Ancora oggi, pensare a un museo che ospita concerti, conferenze la domenica mattina e sfilate di moda ci sembra una cosa altamente innovativa, quasi rivoluzionaria. Ecco, Palma Bucarelli lo ho fatto subito dopo la fine della seconda guerra mondiale. È stata lei, sempre lei, a organizzare le prime mostre italiane di Kandinsky, Modigliani, Mondrian, Picasso, Pollock e Rothko. Ed è stata (anche) lei, appena qualche anno prima, ad aver rischiato la pelle per portare in salvo le opere d’arte italiane, in pericolo durante la guerra. Una figura quasi mitica, insomma, conosciuta anche da chi non è del tutto addentro a questioni d’arte, di critica e di curatela, non fosse altro per l’esser stata donna, forte e bella. Tre cose che ancora oggi non si perdonano facilmente.
A Palma Bucarelli, la Palmina di Indro Montanelli, è dedicato L’arte libera, un libriccino appena pubblicato da Edizioni di Comunità. A cura di Rachele Ferrario, storica dell’arte (che è anche – tra le altre cose – autrice di Regina di quadri. Vita e passioni di Palma Bucarelli, pubblicato ormai qualche anno fa da Mondadori), il libro mette insieme due scritti di Bucarelli, un piccolo testo della stessa Ferrario e l’elenco delle mostre organizzate alla GNAM, la Galleria Nazionale d’Arte Moderna di Roma di cui Bucarelli fu direttrice dal 1942 al 1975.

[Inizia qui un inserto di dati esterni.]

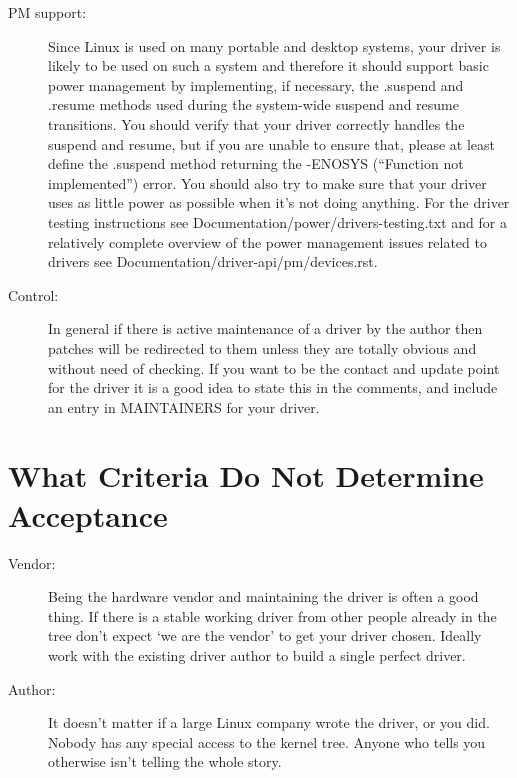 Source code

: \documentclass[a4paper,8pt,english]{sphinxmanual}
\begin{document}
\begin{description}
\item[{PM support:}] \leavevmode
Since Linux is used on many portable and desktop systems, your
driver is likely to be used on such a system and therefore it
should support basic power management by implementing, if
necessary, the .suspend and .resume methods used during the
system-wide suspend and resume transitions.  You should verify
that your driver correctly handles the suspend and resume, but
if you are unable to ensure that, please at least define the
.suspend method returning the -ENOSYS (``Function not
implemented'') error.  You should also try to make sure that your
driver uses as little power as possible when it's not doing
anything.  For the driver testing instructions see
Documentation/power/drivers-testing.txt and for a relatively
complete overview of the power management issues related to
drivers see Documentation/driver-api/pm/devices.rst.

\item[{Control:}] \leavevmode
In general if there is active maintenance of a driver by
the author then patches will be redirected to them unless
they are totally obvious and without need of checking.
If you want to be the contact and update point for the
driver it is a good idea to state this in the comments,
and include an entry in MAINTAINERS for your driver.

\end{description}


\section{What Criteria Do Not Determine Acceptance}
\label{process/submitting-drivers:what-criteria-do-not-determine-acceptance}\begin{description}
\item[{Vendor:}] \leavevmode
Being the hardware vendor and maintaining the driver is
often a good thing. If there is a stable working driver from
other people already in the tree don't expect `we are the
vendor' to get your driver chosen. Ideally work with the
existing driver author to build a single perfect driver.

\item[{Author:}] \leavevmode
It doesn't matter if a large Linux company wrote the driver,
or you did. Nobody has any special access to the kernel
tree. Anyone who tells you otherwise isn't telling the
whole story.

\end{description}
\end{document}
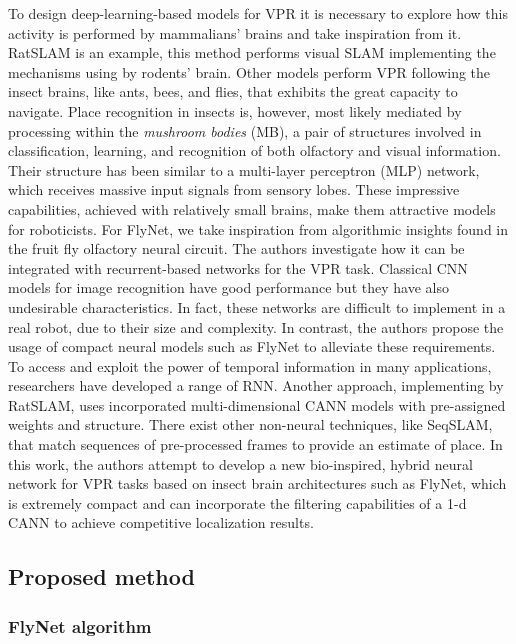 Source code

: To design deep-learning-based models for VPR it is necessary to explore
how this activity is performed by mammalians' brains and take
inspiration from it. RatSLAM is an example, this method performs visual
SLAM implementing the mechanisms using by rodents' brain. Other models
perform VPR following the insect brains, like ants, bees, and flies,
that exhibits the great capacity to navigate. Place recognition in
insects is, however, most likely mediated by processing within the
\emph{mushroom bodies} (MB), a pair of structures involved in
classification, learning, and recognition of both olfactory and visual
information. Their structure has been similar to a multi-layer
perceptron (MLP) network, which receives massive input signals from
sensory lobes. These impressive capabilities, achieved with relatively
small brains, make them attractive models for roboticists. For FlyNet,
we take inspiration from algorithmic insights found in the fruit fly
olfactory neural circuit. The authors investigate how it can be
integrated with recurrent-based networks for the VPR task. Classical CNN
models for image recognition have good performance but they have also
undesirable characteristics. In fact, these networks are difficult to
implement in a real robot, due to their size and complexity. In
contrast, the authors propose the usage of compact neural models such as
FlyNet to alleviate these requirements. To access and exploit the power
of temporal information in many applications, researchers have developed
a range of RNN. Another approach, implementing by RatSLAM, uses
incorporated multi-dimensional CANN models with pre-assigned weights and
structure. There exist other non-neural techniques, like SeqSLAM, that
match sequences of pre-processed frames to provide an estimate of place.
In this work, the authors attempt to develop a new bio-inspired, hybrid
neural network for VPR tasks based on insect brain architectures such as
FlyNet, which is extremely compact and can incorporate the filtering
capabilities of a 1-d CANN to achieve competitive localization results.

\subsection{Proposed method}\label{header-n189}

\subsubsection{FlyNet algorithm}\label{header-n190}

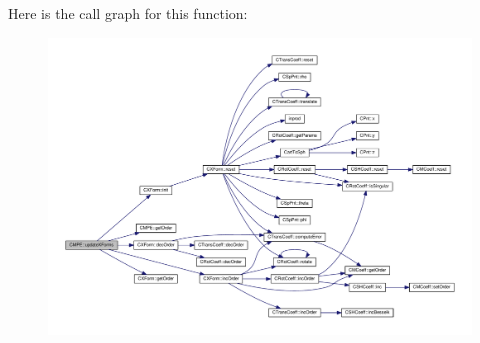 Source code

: Here is the call graph for this function\-:\nopagebreak
\begin{figure}[H]
\begin{center}
\leavevmode
\includegraphics[width=350pt]{classCMPE_a65d2f19a87b451dbd84bb4b11cbfd571_cgraph}
\end{center}
\end{figure}




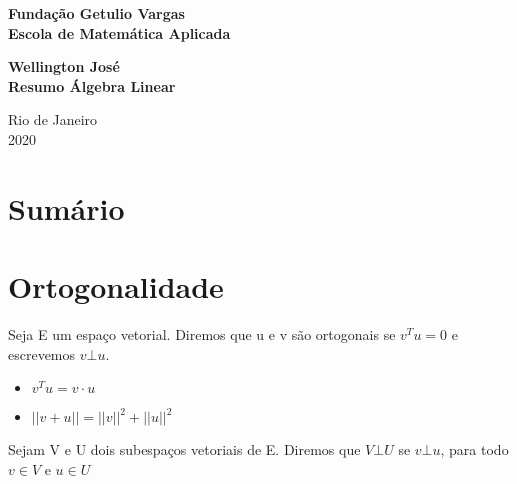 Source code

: \documentclass[12pt]{article}
\begin{document}
\begin{titlepage}
\begin{center}
\textbf{\LARGE Fundação Getulio Vargas}\\ 
\textbf{\LARGE Escola de Matemática Aplicada}

\par
\vspace{170pt}
\textbf{\Large Wellington José}\\
\vspace{32pt}
\textbf{\Large Resumo Álgebra Linear}\\
\end{center}

\par
\vfill
\begin{center}
{{\normalsize Rio de Janeiro}\\
{\normalsize 2020}}
\end{center}
\end{titlepage}

\thispagestyle{empty}

\section*{Sumário}

\hspace{6mm}\textbf{}
\vspace{4mm}

\textbf{}
\vspace{4mm}

\textbf{}
\vspace{4mm}

\textbf{}
\vspace{4mm}

\textbf{}

\newpage

\section*{Ortogonalidade}
\label{s1}
    Seja E um espaço vetorial. Diremos que u e v são ortogonais se $v^Tu = 0$ e escrevemos $v \bot u$.
    \begin{itemize}
        \item $v^T u = v \cdot u$
        \item $||v + u|| = ||v||^2 + ||u||^2$
    \end{itemize}
    Sejam V e U dois subespaços vetoriais de E. Diremos que $V \bot U$ se $v \bot u$, para todo $v \in V$ e $u \in U$
    
\end{document}
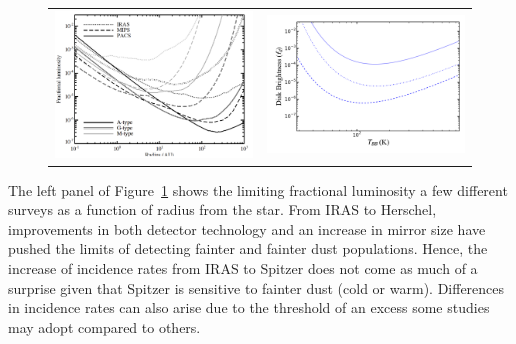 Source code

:     \begin{figure}
    \centering
    \begin{tabular}{cc}
    \includegraphics[scale=0.2]{Ch2/Detection_limits_Kennedy} &
    \includegraphics[scale=0.3]{Ch2/fd_vs_tbb_simple}
    \end{tabular}
    \caption[]{}
    \label{fig:detection_limits}
    \end{figure}
    
   
   The left panel of Figure~\ref{fig:detection_limits} shows the limiting fractional luminosity a few different surveys as a function of radius from the star. From IRAS to Herschel, improvements in both detector technology and an increase in mirror size have pushed the limits of detecting fainter and fainter dust populations. Hence, the increase of incidence rates from IRAS to Spitzer does not come as much of a surprise given that Spitzer is sensitive to fainter dust (cold or warm). Differences in incidence rates can also arise due to the threshold of an excess some studies may adopt compared to others. 
   
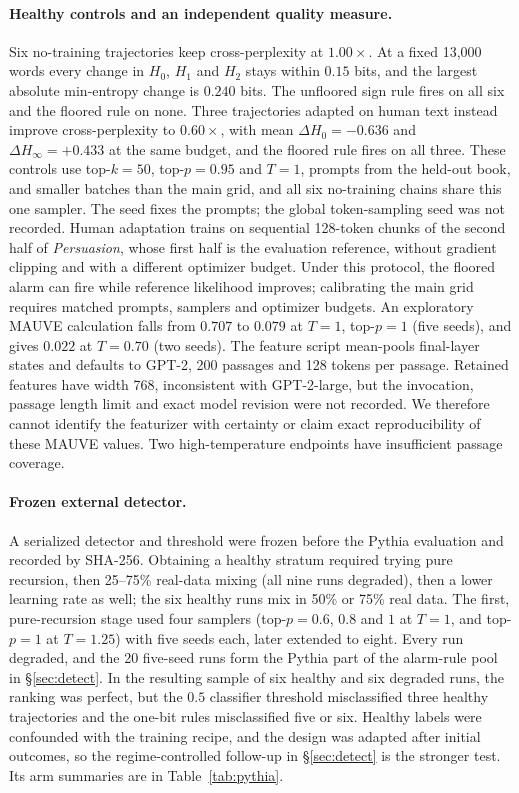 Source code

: \documentclass[10pt]{article}
\theoremstyle{plain}
\theoremstyle{definition}
\begin{document}
\paragraph{Healthy controls and an independent quality measure.} Six no-training trajectories
keep cross-perplexity at $1.00\times$. At a fixed 13,000 words every change in $H_0$, $H_1$ and
$H_2$ stays within $0.15$ bits, and the largest absolute min-entropy change is $0.240$ bits. The
unfloored sign rule fires on all six and the floored rule on none. Three trajectories adapted on
human text instead improve cross-perplexity to $0.60\times$, with mean $\Delta H_0=-0.636$ and
$\Delta H_\infty=+0.433$ at the same budget, and the floored rule fires on all three. These
controls use top-$k=50$, top-$p=0.95$ and $T=1$, prompts from the held-out book, and smaller
batches than the main grid, and all six no-training chains share this one sampler. The seed fixes
the prompts; the global token-sampling seed was not recorded. Human adaptation trains on
sequential 128-token chunks of the second half of \emph{Persuasion}, whose first half is the
evaluation reference, without gradient clipping and with a different optimizer budget. Under this protocol, the floored alarm can fire while reference likelihood improves; calibrating
the main grid requires matched prompts, samplers and optimizer budgets. An exploratory MAUVE calculation falls from $0.707$ to $0.079$
at $T=1$, top-$p=1$ (five seeds), and gives $0.022$ at $T=0.70$ (two seeds). The feature script
mean-pools final-layer states and defaults to GPT-2, 200 passages and 128 tokens per passage.
Retained features have width 768, inconsistent with GPT-2-large, but the invocation, passage
length limit and exact model revision were not recorded. We therefore cannot identify the featurizer with
certainty or claim exact reproducibility of these MAUVE values. Two high-temperature endpoints
have insufficient passage coverage.

\paragraph{Frozen external detector.} A serialized detector and threshold were frozen before the
Pythia evaluation and recorded by SHA-256. Obtaining a healthy stratum required trying pure
recursion, then 25--75\% real-data mixing (all nine runs degraded), then a lower learning rate as well; the six healthy
runs mix in 50\% or 75\% real data. The first,
pure-recursion stage used four samplers (top-$p=0.6$, $0.8$ and $1$ at $T=1$, and top-$p=1$ at
$T=1.25$) with five seeds each, later extended to eight. Every run degraded, and the 20 five-seed
runs form the Pythia part of the alarm-rule pool in \S\ref{sec:detect}. In the resulting sample
of six healthy and six degraded runs, the ranking was perfect, but the $0.5$ classifier threshold
misclassified three healthy trajectories and the one-bit rules misclassified five or six. Healthy
labels were confounded with the training recipe, and the design was adapted after initial
outcomes, so the regime-controlled follow-up in \S\ref{sec:detect} is the stronger test. Its arm
summaries are in Table~\ref{tab:pythia}.
\end{document}

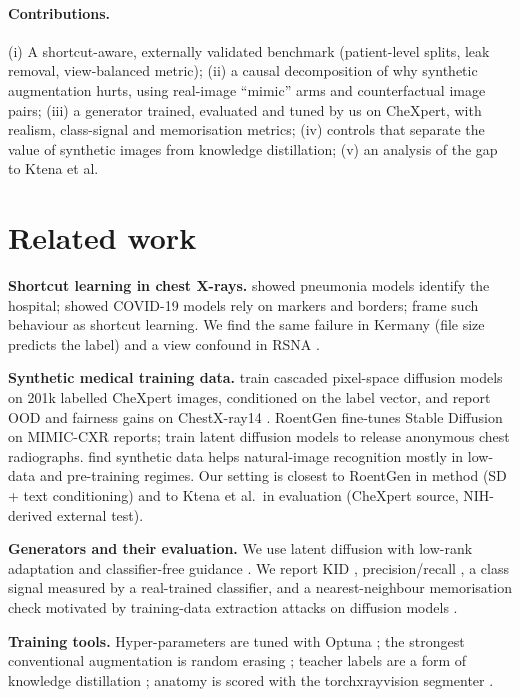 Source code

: \documentclass[11pt,a4paper]{article}
\begin{document}
\paragraph{Contributions.} (i) A shortcut-aware, externally validated benchmark (patient-level splits, leak removal, view-balanced metric); (ii) a causal decomposition of why synthetic augmentation hurts, using real-image ``mimic'' arms and counterfactual image pairs; (iii) a generator trained, evaluated and tuned by us on CheXpert, with realism, class-signal and memorisation metrics; (iv) controls that separate the value of synthetic images from knowledge distillation; (v) an analysis of the gap to Ktena et al.

\section{Related work}
\label{sec:related}
\textbf{Shortcut learning in chest X-rays.} \citet{zech2018} showed pneumonia models identify the hospital; \citet{degrave2021} showed COVID-19 models rely on markers and borders; \citet{geirhos2020} frame such behaviour as shortcut learning. We find the same failure in Kermany \citep{kermany2018} (file size predicts the label) and a view confound in RSNA \citep{shih2019}.

\textbf{Synthetic medical training data.} \citet{ktena2024} train cascaded pixel-space diffusion models on 201k labelled CheXpert images, conditioned on the label vector, and report OOD and fairness gains on ChestX-ray14 \citep{wang2017}. RoentGen \citep{chambon2022} fine-tunes Stable Diffusion on MIMIC-CXR reports; \citet{packhauser2023} train latent diffusion models to release anonymous chest radiographs. \citet{he2023} find synthetic data helps natural-image recognition mostly in low-data and pre-training regimes. Our setting is closest to RoentGen in method (SD + text conditioning) and to Ktena et al.\ in evaluation (CheXpert source, NIH-derived external test).

\textbf{Generators and their evaluation.} We use latent diffusion \citep{rombach2022} with low-rank adaptation \citep{hu2022} and classifier-free guidance \citep{ho2021}. We report KID \citep{binkowski2018}, precision/recall \citep{kynkaanniemi2019}, a class signal measured by a real-trained classifier, and a nearest-neighbour memorisation check motivated by training-data extraction attacks on diffusion models \citep{carlini2023}.

\textbf{Training tools.} Hyper-parameters are tuned with Optuna \citep{akiba2019}; the strongest conventional augmentation is random erasing \citep{zhong2020}; teacher labels are a form of knowledge distillation \citep{hinton2015}; anatomy is scored with the torchxrayvision segmenter \citep{cohen2022}.
\end{document}
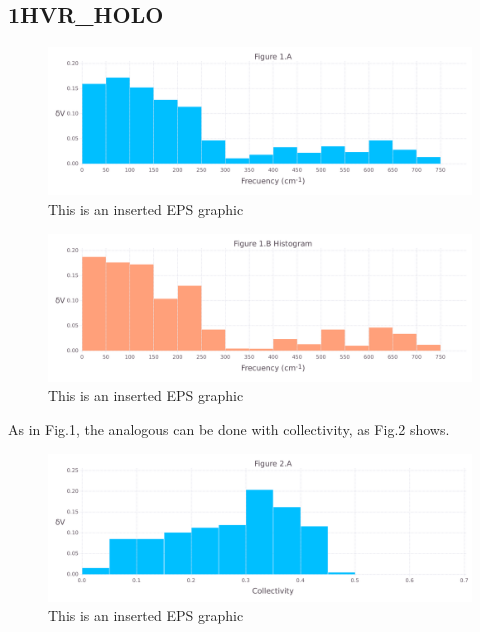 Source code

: \documentclass[10pt,letterpaper]{article}
\begin{document}
\FloatBarrier
\newpage

\subsection{1HVR\_HOLO}

\begin{figure}[ht]
\begin{center}
\includegraphics[scale=0.5]{1hvr_hol/1afigure.pdf}
\caption{This is an inserted EPS graphic}
\label{fig1}
\end{center}
\end{figure}

\begin{figure}[ht]
\begin{center}
\includegraphics[scale=0.5]{1hvr_hol/1bfigure.pdf}
\caption{This is an inserted EPS graphic}
\label{fig2}
\end{center}
\end{figure}

\clearpage
As in Fig.1, the analogous can be done with collectivity, as Fig.2 shows.

\begin{figure}[ht]
\begin{center}
\includegraphics[scale=0.5]{1hvr_hol/2afigure.pdf}
\caption{This is an inserted EPS graphic}
\label{fig3}
\end{center}
\end{figure}
\end{document}
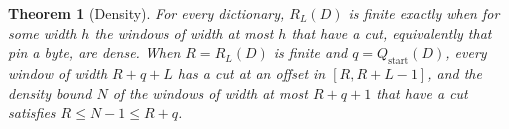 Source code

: \documentclass[11pt,a4paper]{article}
\theoremstyle{definition}
\theoremstyle{plain}
\newtheorem{theorem}{Theorem}
\newcommand{\ripple}{R_{L}}
\begin{document}

\begin{theorem}[Density]\label{thm:density}
For every dictionary, \(\ripple(D)\) is finite exactly when for some width \(h\) the windows of width at most \(h\) that
have a cut, equivalently that pin a byte, are dense. When \(R = \ripple(D)\) is finite and
\(q = Q_{\mathrm{start}}(D)\), every window of width \(R + q + L\) has a cut at an offset in \([R, R + L - 1]\), and the
density bound \(N\) of the windows of width at most \(R + q + 1\) that have a cut satisfies \(R \le N - 1 \le R + q\).
\end{theorem}
\end{document}
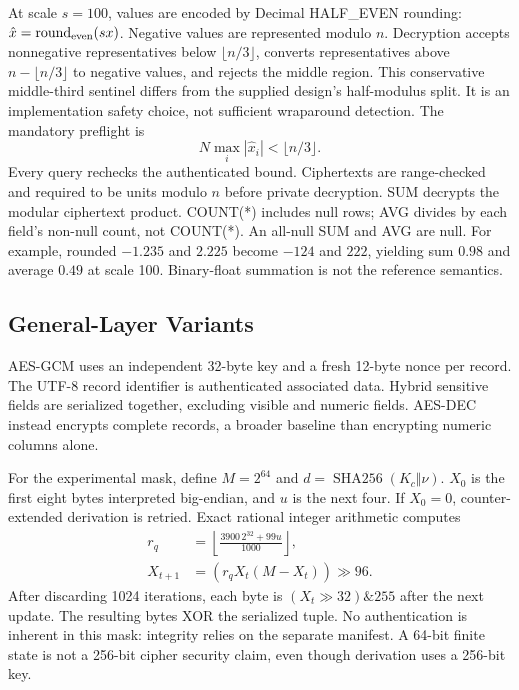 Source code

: \documentclass[conference]{IEEEtran}
\begin{document}
At scale $s=100$, values are encoded by Decimal HALF\_EVEN rounding: $\hat{x}=\operatorname{round}_{\rm even}(sx)$. Negative values are represented modulo $n$. Decryption accepts nonnegative representatives below $\lfloor n/3\rfloor$, converts representatives above $n-\lfloor n/3\rfloor$ to negative values, and rejects the middle region. This conservative middle-third sentinel differs from the supplied design's half-modulus split. It is an implementation safety choice, not sufficient wraparound detection. The mandatory preflight is
\begin{equation}
N\max_i|\hat{x}_i|<\lfloor n/3\rfloor.
\end{equation}
Every query rechecks the authenticated bound. Ciphertexts are range-checked and required to be units modulo $n$ before private decryption. SUM decrypts the modular ciphertext product. COUNT(*) includes null rows; AVG divides by each field's non-null count, not COUNT(*). An all-null SUM and AVG are null. For example, rounded $-1.235$ and $2.225$ become $-124$ and $222$, yielding sum $0.98$ and average $0.49$ at scale 100. Binary-float summation is not the reference semantics.

\subsection{General-Layer Variants}
AES-GCM uses an independent 32-byte key and a fresh 12-byte nonce per record. The UTF-8 record identifier is authenticated associated data. Hybrid sensitive fields are serialized together, excluding visible and numeric fields. AES-DEC instead encrypts complete records, a broader baseline than encrypting numeric columns alone.

For the experimental mask, define $M=2^{64}$ and $d=\operatorname{SHA256}(K_c\Vert\nu)$. $X_0$ is the first eight bytes interpreted big-endian, and $u$ is the next four. If $X_0=0$, counter-extended derivation is retried. Exact rational integer arithmetic computes
\begin{align}
r_q&=\left\lfloor\frac{3900\,2^{32}+99u}{1000}\right\rfloor,\\
X_{t+1}&=(r_q X_t(M-X_t))\gg96.
\end{align}
After discarding 1024 iterations, each byte is $(X_t\gg32)\mathbin{\&}255$ after the next update. The resulting bytes XOR the serialized tuple. No authentication is inherent in this mask: integrity relies on the separate manifest. A 64-bit finite state is not a 256-bit cipher security claim, even though derivation uses a 256-bit key.
\end{document}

I capolavori del Museo Guggenheim e Opere d’arte alla macchia sono i due brevi testi di Palma Bucarelli: il primo è l’introduzione scritta per il catalogo della mostra ospitata alla Galleria Nazionale d’Arte Moderna nel 1957, più o meno negli anni in cui Bucarelli espone in galleria il Grosso Sacco di Alberto Burri, guadagnando così un’interrogazione parlamentare volta a conoscere quanto aveva speso per quello che in pochi consideravano un’opera d’arte (non che sia importante, ma l’opera non era stata pagata una lira, ma offerta dallo stesso Burri in deposito gratuito).
Il secondo testo Opere d’arte alla macchia descrive invece la maniera avventurosa e travagliata in cui vennero messe in salvo le opere d’arte italiane durante la Seconda Guerra Mondiale, e che ha coinvolto, oltre a Bucarelli, spesso anonimi funzionari, archeologi e storici dell’arte che hanno personalmente rischiato per salvare il nostro patrimonio storico e artistico: “In un piovoso pomeriggio di ottobre due distinti signori con ombrello sorvegliavano con aria distratta un carrettino a mano che traversò la città con sopra una cassetta qualunque che pareva contenere bottiglie vuote. I due distinti signori erano due archeologi e nella cassa c’era un tesoro unico al mondo”.